December 5, 2021 7:00 PM PST
This document summarizes a mock system design interview focused on designing a video-sharing platform similar to YouTube. The interview covered functional and non-functional requirements, system design, and various technical discussions related to video upload, storage, and retrieval.
Interview Details
- Level: L5 (Senior)
- Duration: 1 hour
- Drawing Tool Used: Whimsical
Requirements
Functional Requirements
- View videos and thumbnails
- Upload videos
- Search for videos
- Display popularity and comments on videos
Non-Functional Requirements
- Ensure video integrity (no loss of videos)
- Provide smooth video playback
- Ensure high availability
- Minimize network costs
Constraints
- Daily Active Users (DAU): 100 million
- Average uploads: 5 videos per person per day
- Queries per second (QPS) for views: ~5000
- Upload and download ratios and bandwidth requirements were discussed.
System Design
External APIs
-
Video Retrieval
getVideo(video_id, user_id, offset)
- Offset is necessary due to large video sizes being divided into smaller segments.
-
Video Upload
uploadVideo(video_id, user_id, description, length, tags[], video_content)

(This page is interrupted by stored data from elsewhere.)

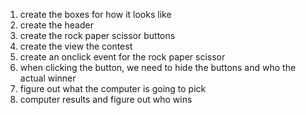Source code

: 1. create the boxes for how it looks like
2. create the header
3. create the rock paper scissor buttons
4. create the view the contest
5. create an onclick event for the rock paper scissor
6. when clicking the button, we need to hide the buttons and who the actual winner
7. figure out what the computer is going to pick
7. computer results and figure out who wins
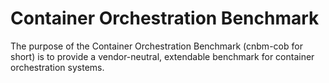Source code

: # Container Orchestration Benchmark

The purpose of the Container Orchestration Benchmark (cnbm-cob for short) is to provide a vendor-neutral, extendable benchmark for container orchestration systems.
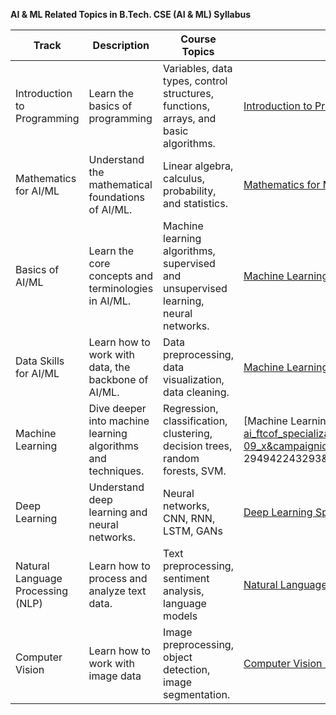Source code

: <b>AI & ML Related Topics in B.Tech. CSE (AI & ML) Syllabus </b>


| Track      | Description | Course Topics | Course Links   | Use Cases | 
| ----------- | ----------- | -------- |------|-----|
| Introduction to Programming   | Learn the basics of programming      |   Variables, data types, control structures, functions, arrays, and basic algorithms.|    [Introduction to Programming](https://www.youtube.com/watch?v=t2_Q2BRzeEE&list=PLGjplNEQ1it8-0CmoljS5yeV-GlKSUEt0)      | [Practice](https://github.com/vasuyepuru/Academic-Curriculums/blob/main/AIML/Use%20Cases/INTRODUCTION%20TO%20PROGRAMMING.MD)
| Mathematics for AI/ML   | Understand the mathematical foundations of AI/ML.      |   Linear algebra, calculus, probability, and statistics.|    [Mathematics for Machine Learning - Coursera](https://www.coursera.org/specializations/mathematics-for-machine-learning-and-data-science)      | [Practice](https://github.com/vasuyepuru/Academic-Curriculums/blob/main/AIML/Use%20Cases/Mathematics%20for%20AIML.MD)
| Basics of AI/ML   | Learn the core concepts and terminologies in AI/ML.      |   Machine learning algorithms, supervised and unsupervised learning, neural networks.|    [Machine Learning Crash Course - Google](https://developers.google.com/machine-learning/crash-course)      | [Practice](https://github.com/vasuyepuru/Academic-Curriculums/blob/main/AIML/Use%20Cases/Basics%20of%20AIML.MD)
| Data Skills for AI/ML   | Learn how to work with data, the backbone of AI/ML.      |   Data preprocessing, data visualization, data cleaning.|    [Machine Learning Crash Course - Google](https://developers.google.com/machine-learning/crash-course)      | [Practice](https://github.com/vasuyepuru/Academic-Curriculums/blob/main/AIML/Use%20Cases/Data%20Skills%20for%20AIML.MD)
| Machine Learning   | Dive deeper into machine learning algorithms and techniques.      |   Regression, classification, clustering, decision trees, random forests, SVM.|    [Machine Learning  - Coursera](https://www.coursera.org/specializations/machine-learning-introduction?utm_medium=sem&utm_source=gg&utm_campaign=b2c_india_machine-learning-introduction_deeplearning-ai_ftcof_specializations_cx_dr_bau_gg_sem_pr_in_all_m_hyb_23-09_x&campaignid=20594446971&adgroupid=155746416204&device=c&keyword=machine%20learning%20coursera&matchtype=p&network=g&devicemodel=&creativeid=698085043084&assetgroupid=&targetid=kwd- 294942243293&extensionid=&placement=&gad_source=1&gclid=EAIaIQobChMIkem6seOVjAMVHegWBR3xBzAQEAAYASAAEgLWIfD_BwE)      | | [Practice](https://github.com/vasuyepuru/Academic-Curriculums/blob/main/AIML/Use%20Cases/Data%20Skills%20for%20AIML.MD)
| Deep Learning   | Understand deep learning and neural networks.      |   Neural networks, CNN, RNN, LSTM, GANs|    [Deep Learning Specialization - Coursera](https://www.coursera.org/specializations/deep-learning)      |
| Natural Language Processing (NLP)   | Learn how to process and analyze text data.      |   Text preprocessing, sentiment analysis, language models|    [Natural Language Processing with Python](https://realpython.com/nltk-nlp-python/)      |
| Computer Vision  | Learn how to work with image data     |  Image preprocessing, object detection, image segmentation.|    [Computer Vision - Coursera](https://www.coursera.org/learn/introduction-computer-vision-watson-opencv)      |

- Returns a presigned URL for uploading.
Upload Flow
- The upload process involves changing the API to accommodate presigned URLs.
- Discussion on whether to use Google Cloud Storage or AWS S3 versus maintaining a custom distributed file system.
- Consideration of trade-offs between pre-built solutions and self-maintained systems.
Encoding and Processing
- A message queue is introduced to trigger the encoding service, addressing the time-consuming nature of encoding and uploading.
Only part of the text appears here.